**What you have to do**
Reproduce every record exactly as it appears, but not the pictures.

**Dataset excerpts**
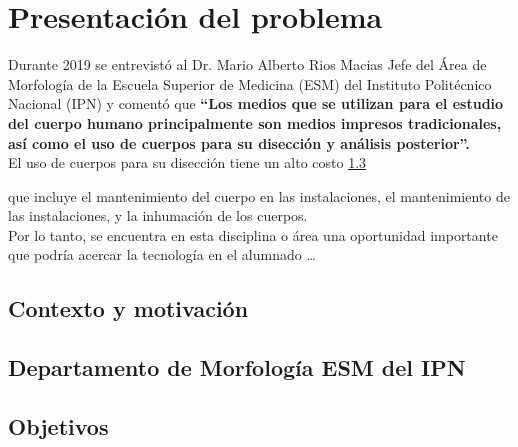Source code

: \chapter{Presentación del problema}
Durante 2019 se entrevistó al Dr. Mario Alberto Rios Macias Jefe del Área de Morfología de la Escuela Superior de Medicina (ESM) 
del Instituto Politécnico Nacional (IPN) y comentó que \textbf{“Los medios que se utilizan para el estudio del cuerpo humano principalmente 
son medios impresos tradicionales, así como el uso de cuerpos para su disección y análisis posterior”.}\\
El uso de cuerpos para su disección tiene un alto costo \ref{} 
 que incluye el mantenimiento del cuerpo en las instalaciones, el mantenimiento de las instalaciones, y la inhumación de los cuerpos.\\
Por lo tanto, se encuentra en esta disciplina o área una oportunidad importante que podría acercar la tecnología en el alumnado … 

\section{Contexto y motivación}

\section{Departamento de Morfología ESM del IPN}

\section{Objetivos}

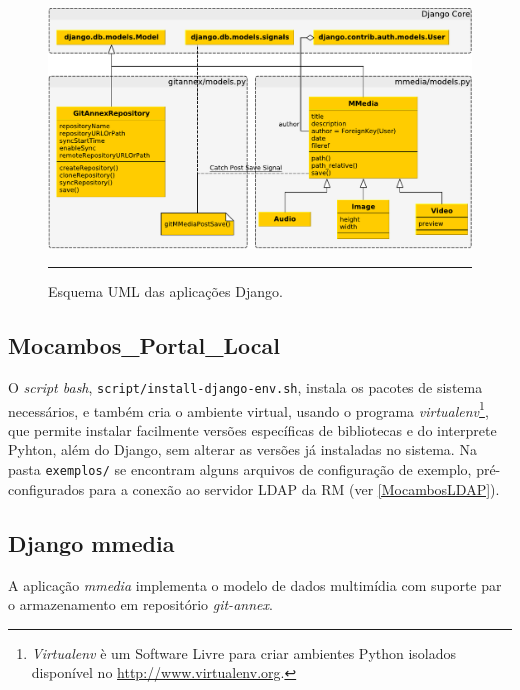 \begin{figure}[htbp]
  \centering
  \includegraphics[width=\textwidth]{./Figure/UML_Schema_Django-crop.pdf}
  \rule{35em}{0.5pt}
  \caption[Esquema UML das aplicações Django]{Esquema UML das aplicações Django.}
  \label{fig:SchemaUMLDjango}
\end{figure}

\subsection{Mocambos\_Portal\_Local}

O \emph{script bash}, \verb|script/install-django-env.sh|, instala os
pacotes de sistema necessários, e também cria o ambiente virtual,
usando o programa \emph{virtualenv}\footnote{\emph{Virtualenv} è um
  Software Livre para criar ambientes Python isolados disponível no
  \url{http://www.virtualenv.org}.}, que permite instalar facilmente
versões específicas de bibliotecas e do interprete Pyhton, além do
Django, sem alterar as versões já instaladas no sistema. Na pasta
\verb|exemplos/| se encontram alguns arquivos de configuração de
exemplo, pré-configurados para a conexão ao servidor LDAP da RM (ver
\ref{MocambosLDAP}).


\subsection{Django mmedia}

A aplicação \emph{mmedia} implementa o modelo de dados multimídia com
suporte par o armazenamento em repositório \emph{git-annex}.

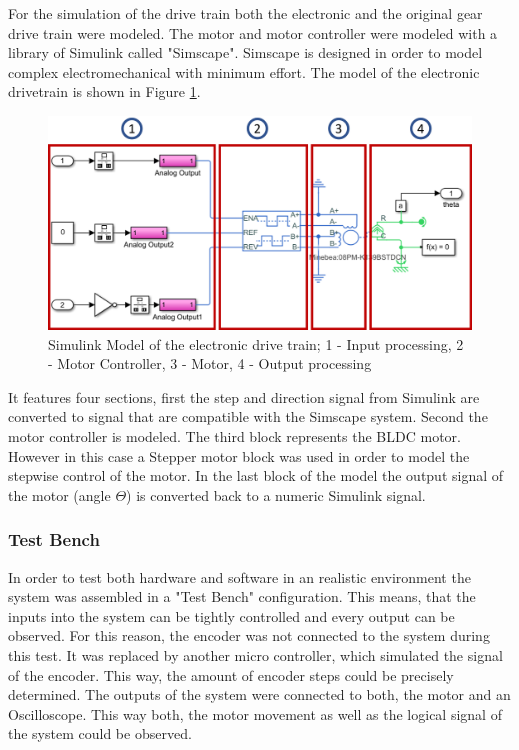 For the simulation of the drive train both the electronic and the original gear drive train were modeled. The motor and motor controller were modeled with a library of Simulink called "Simscape". Simscape is designed in order to model complex electromechanical with minimum effort. The model of the electronic drivetrain is shown in Figure \ref{SysEDriveT}.

\begin{figure}
    \begin{center}
    \includegraphics[width=12cm]{Pictures/SysEDriveT.png}
    \caption[Simulink Model of the electronic drive train]{Simulink Model of the electronic drive train; 1 - Input processing, 2 - Motor Controller, 3 - Motor, 4 - Output processing}
    \label{SysEDriveT}
    \end{center}
\end{figure}

It features four sections, first the step and direction signal from Simulink are converted to signal that are compatible with the Simscape system. Second the motor controller is modeled. The third block represents the BLDC motor. However in this case a Stepper motor block was used in order to model the stepwise control of the motor. In the last block of the model the output signal of the motor (angle $\Theta$) is converted back to a numeric Simulink signal.

\subsubsection{Test Bench}

In order to test both hardware and software in an realistic environment the system was assembled in a "Test Bench" configuration. This means, that the inputs into the system can be tightly controlled and every output can be observed. For this reason, the encoder was not connected to the system during this test. It was replaced by another micro controller, which simulated the signal of the encoder. This way, the amount of encoder steps could be precisely determined.
The outputs of the system were connected to both, the motor and an Oscilloscope. This way both, the motor movement as well as the logical signal of the system could be observed.\\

**Your response**
Source code

: \chapter{Presentación del problema}
Durante 2019 se entrevistó al Dr. Mario Alberto Rios Macias Jefe del Área de Morfología de la Escuela Superior de Medicina (ESM) 
del Instituto Politécnico Nacional (IPN) y comentó que \textbf{“Los medios que se utilizan para el estudio del cuerpo humano principalmente 
son medios impresos tradicionales, así como el uso de cuerpos para su disección y análisis posterior”.}\\
El uso de cuerpos para su disección tiene un alto costo \ref{} 
 que incluye el mantenimiento del cuerpo en las instalaciones, el mantenimiento de las instalaciones, y la inhumación de los cuerpos.\\
Por lo tanto, se encuentra en esta disciplina o área una oportunidad importante que podría acercar la tecnología en el alumnado … 

\section{Contexto y motivación}

\section{Departamento de Morfología ESM del IPN}

\section{Objetivos}

 \begin{figure}[htbp]
  \centering
  \includegraphics[width=\textwidth]{./Figure/UML_Schema_Django-crop.pdf}
  \rule{35em}{0.5pt}
  \caption[Esquema UML das aplicações Django]{Esquema UML das aplicações Django.}
  \label{fig:SchemaUMLDjango}
\end{figure}

\subsection{Mocambos\_Portal\_Local}

O \emph{script bash}, \verb|script/install-django-env.sh|, instala os
pacotes de sistema necessários, e também cria o ambiente virtual,
usando o programa \emph{virtualenv}\footnote{\emph{Virtualenv} è um
  Software Livre para criar ambientes Python isolados disponível no
  \url{http://www.virtualenv.org}.}, que permite instalar facilmente
versões específicas de bibliotecas e do interprete Pyhton, além do
Django, sem alterar as versões já instaladas no sistema. Na pasta
\verb|exemplos/| se encontram alguns arquivos de configuração de
exemplo, pré-configurados para a conexão ao servidor LDAP da RM (ver
\ref{MocambosLDAP}).


\subsection{Django mmedia}

A aplicação \emph{mmedia} implementa o modelo de dados multimídia com
suporte par o armazenamento em repositório \emph{git-annex}.

 For the simulation of the drive train both the electronic and the original gear drive train were modeled. The motor and motor controller were modeled with a library of Simulink called "Simscape". Simscape is designed in order to model complex electromechanical with minimum effort. The model of the electronic drivetrain is shown in Figure \ref{SysEDriveT}.

\begin{figure}
    \begin{center}
    \includegraphics[width=12cm]{Pictures/SysEDriveT.png}
    \caption[Simulink Model of the electronic drive train]{Simulink Model of the electronic drive train; 1 - Input processing, 2 - Motor Controller, 3 - Motor, 4 - Output processing}
    \label{SysEDriveT}
    \end{center}
\end{figure}

It features four sections, first the step and direction signal from Simulink are converted to signal that are compatible with the Simscape system. Second the motor controller is modeled. The third block represents the BLDC motor. However in this case a Stepper motor block was used in order to model the stepwise control of the motor. In the last block of the model the output signal of the motor (angle $\Theta$) is converted back to a numeric Simulink signal.

\subsubsection{Test Bench}

In order to test both hardware and software in an realistic environment the system was assembled in a "Test Bench" configuration. This means, that the inputs into the system can be tightly controlled and every output can be observed. For this reason, the encoder was not connected to the system during this test. It was replaced by another micro controller, which simulated the signal of the encoder. This way, the amount of encoder steps could be precisely determined.
The outputs of the system were connected to both, the motor and an Oscilloscope. This way both, the motor movement as well as the logical signal of the system could be observed.\\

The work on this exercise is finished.